**Collected data**:
※ ※ ※

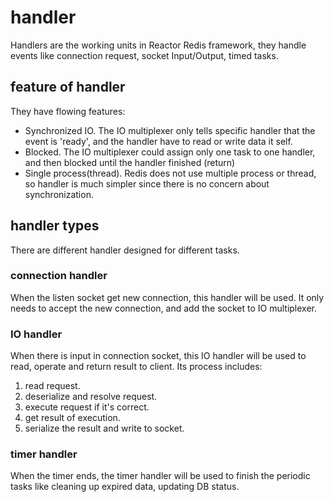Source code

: # handler

Handlers are the working units in Reactor Redis framework, they handle events like connection request, socket Input/Output, timed tasks.

## feature of handler

They have flowing features:

- Synchronized IO. The IO multiplexer only tells specific handler that the event is 'ready', and the handler have to read or write data it self.
- Blocked. The IO multiplexer could assign only one task to one handler, and then blocked until the handler finished (return)
- Single process(thread). Redis does not use multiple process or thread, so handler is much simpler since there is no concern about synchronization.

## handler types

There are different handler designed for different tasks.

### connection handler

When the listen socket get new connection, this handler will be used. It only needs to accept the new connection, and add the socket to IO multiplexer.

### IO handler

When there is input in connection socket, this IO handler will be used to read, operate and return result to client. Its process includes:

1. read request.
2. deserialize and resolve request.
3. execute request if it's correct.
4. get result of execution.
5. serialize the result and write to socket.

### timer handler

When the timer ends, the timer handler will be used to finish the periodic tasks like cleaning up expired data, updating DB status.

※ ※ ※

**WHAT THE TASK ASKS**: Determine how many lines of the data include the word "have". Reply with the count and no other text.

**ANSWER FOR THE TASK**: 2